• Activity
Where a line in the records below includes "主站话题列表", pull that line out.

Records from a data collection
##########

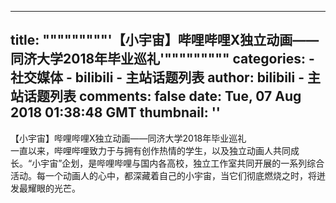 
---
title: """""""""'【小宇宙】哔哩哔哩X独立动画——同济大学2018年毕业巡礼'"""""""""
categories: 
    - 社交媒体
    - bilibili - 主站话题列表
author: bilibili - 主站话题列表
comments: false
date: Tue, 07 Aug 2018 01:38:48 GMT
thumbnail: ''
---

<div>   
【小宇宙】哔哩哔哩X独立动画——同济大学2018年毕业巡礼<br> 一直以来，哔哩哔哩致力于与拥有创作热情的学生，以及独立动画人共同成长。“小宇宙”企划，是哔哩哔哩与国内各高校，独立工作室共同开展的一系列综合活动。每一个动画人的心中，都深藏着自己的小宇宙，当它们彻底燃烧之时，将迸发最耀眼的光芒。  
</div>
            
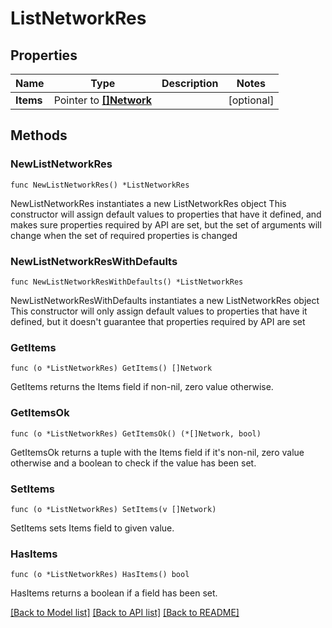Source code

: # ListNetworkRes

## Properties

Name | Type | Description | Notes
------------ | ------------- | ------------- | -------------
**Items** | Pointer to [**[]Network**](Network.md) |  | [optional] 

## Methods

### NewListNetworkRes

`func NewListNetworkRes() *ListNetworkRes`

NewListNetworkRes instantiates a new ListNetworkRes object
This constructor will assign default values to properties that have it defined,
and makes sure properties required by API are set, but the set of arguments
will change when the set of required properties is changed

### NewListNetworkResWithDefaults

`func NewListNetworkResWithDefaults() *ListNetworkRes`

NewListNetworkResWithDefaults instantiates a new ListNetworkRes object
This constructor will only assign default values to properties that have it defined,
but it doesn't guarantee that properties required by API are set

### GetItems

`func (o *ListNetworkRes) GetItems() []Network`

GetItems returns the Items field if non-nil, zero value otherwise.

### GetItemsOk

`func (o *ListNetworkRes) GetItemsOk() (*[]Network, bool)`

GetItemsOk returns a tuple with the Items field if it's non-nil, zero value otherwise
and a boolean to check if the value has been set.

### SetItems

`func (o *ListNetworkRes) SetItems(v []Network)`

SetItems sets Items field to given value.

### HasItems

`func (o *ListNetworkRes) HasItems() bool`

HasItems returns a boolean if a field has been set.


[[Back to Model list]](../README.md#documentation-for-models) [[Back to API list]](../README.md#documentation-for-api-endpoints) [[Back to README]](../README.md)



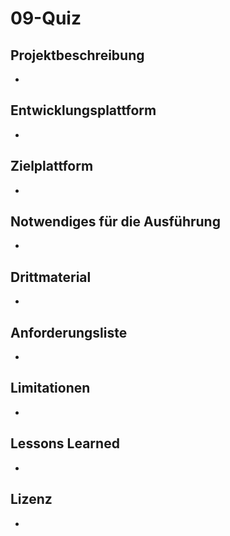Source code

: # 09-Quiz

## Projektbeschreibung
-

## Entwicklungsplattform
-

## Zielplattform
-

## Notwendiges für die Ausführung
-

## Drittmaterial
-

## Anforderungsliste
-

## Limitationen
-

## Lessons Learned
-

## Lizenz
-
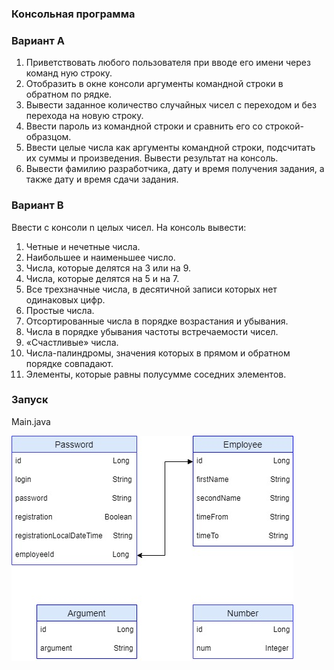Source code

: 
### Консольная программа

### Вариант A
1. Приветствовать любого пользователя при вводе его имени через команд
   ную строку.
2. Отобразить в окне консоли аргументы командной строки в обратном по
   рядке.
3. Вывести заданное количество случайных чисел с переходом и без перехода
   на новую строку.
4. Ввести пароль из командной строки и сравнить его со строкой-образцом.
5. Ввести целые числа как аргументы командной строки, подсчитать их суммы
   и произведения. Вывести результат на консоль.
6. Вывести фамилию разработчика, дату и время получения задания, а также
   дату и время сдачи задания.

### Вариант B
Ввести с консоли n целых чисел. На консоль вывести:
1. Четные и нечетные числа.
2. Наибольшее и наименьшее число.
3. Числа, которые делятся на 3 или на 9.
4. Числа, которые делятся на 5 и на 7.
5. Все трехзначные числа, в десятичной записи которых нет одинаковых цифр.
6. Простые числа.
7. Отсортированные числа в порядке возрастания и убывания.
8. Числа в порядке убывания частоты встречаемости чисел.
9. «Счастливые» числа.
10. Числа-палиндромы, значения которых в прямом и обратном порядке совпадают.
11. Элементы, которые равны полусумме соседних элементов.

### Запуск
Main.java

![Shema](ch1-console.jpg)

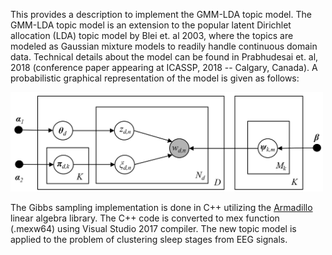 This provides a description to implement the GMM-LDA topic model. The GMM-LDA topic model is an extension to the popular latent Dirichlet allocation (LDA) topic model by Blei et. al 2003, where the topics are modeled as Gaussian mixture models to readily handle continuous domain data. Technical details about the model can be found in Prabhudesai et. al, 2018 (conference paper appearing at ICASSP, 2018 -- Calgary, Canada). A probabilistic graphical representation of the model is given as follows:

<img src="gmm-lda-topic-model.png" width="500">

The Gibbs sampling implementation is done in C++ utilizing the [Armadillo](http://arma.sourceforge.net/docs.html) linear algebra library. The C++ code is converted to mex function (.mexw64) using Visual Studio 2017 compiler. The new topic model is applied to the problem of clustering sleep stages from EEG signals. 
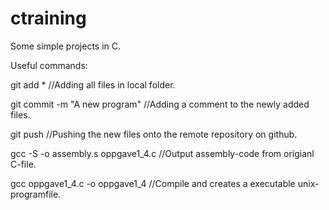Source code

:# ctraining
Some simple projects in C.

Useful commands:

git add * //Adding all files in local folder.

git commit -m "A new program" //Adding a comment to the newly added files.

git push //Pushing the new files onto the remote repository on github.


gcc -S -o assembly.s oppgave1_4.c //Output assembly-code from origianl C-file.

gcc oppgave1_4.c -o oppgave1_4 //Compile and creates a executable unix-programfile.

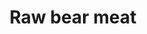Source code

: ---
layout: item
title: Raw bear meat
item-id: 2136
datatable: true
id: 2136
name: "Raw bear meat"
monsters:
  - id: 2838
    name: "Grizzly bear"
    combat_level: 21
    wiki_url: "https://oldschool.runescape.wiki/w/Grizzly_bear#Level_21"
    drops:
      - quantity: "1"
        noted: false
        rarity: 1
    image: "https://oldschool.runescape.wiki/images/thumb/5/51/Grizzly_bear_%28level_21%29.png/1200px-Grizzly_bear_%28level_21%29.png?5c286"
  - id: 2839
    name: "Black bear"
    combat_level: 19
    wiki_url: "https://oldschool.runescape.wiki/w/Black_bear"
    drops:
      - quantity: "1"
        noted: false
        rarity: 1
    image: "https://oldschool.runescape.wiki/images/thumb/1/1c/Black_bear.png/1200px-Black_bear.png?f440b"
---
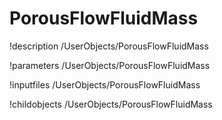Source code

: <!-- MOOSE Documentation Stub: Remove this when content is added. -->

# PorousFlowFluidMass
!description /UserObjects/PorousFlowFluidMass

!parameters /UserObjects/PorousFlowFluidMass

!inputfiles /UserObjects/PorousFlowFluidMass

!childobjects /UserObjects/PorousFlowFluidMass
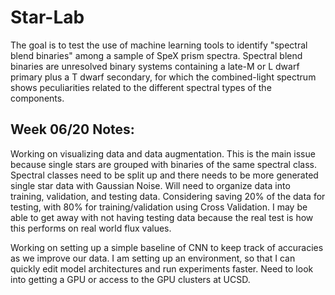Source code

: # Star-Lab
The goal is to test the use of machine learning tools to identify "spectral blend binaries" among a sample of SpeX prism spectra. Spectral blend binaries are unresolved binary systems containing a late-M or L dwarf primary plus a T dwarf secondary, for which the combined-light spectrum shows peculiarities related to the different spectral types of the components.

## Week 06/20 Notes:
Working on visualizing data and data augmentation. This is the main issue because single stars are grouped with binaries of the same spectral class. Spectral classes need to be split up and there needs to be more generated single star data with Gaussian Noise. Will need to organize data into training, validation, and testing data. Considering saving 20% of the data for testing, with 80% for training/validation using Cross Validation. I may be able to get away with not having testing data because the real test is how this performs on real world flux values.

Working on setting up a simple baseline of CNN to keep track of accuracies as we improve our data. I am setting up an environment, so that I can quickly edit model architectures and run experiments faster. Need to look into getting a GPU or access to the GPU clusters at UCSD.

##########

• Response area
    - bilibili - 主站话题列表
author: bilibili - 主站话题列表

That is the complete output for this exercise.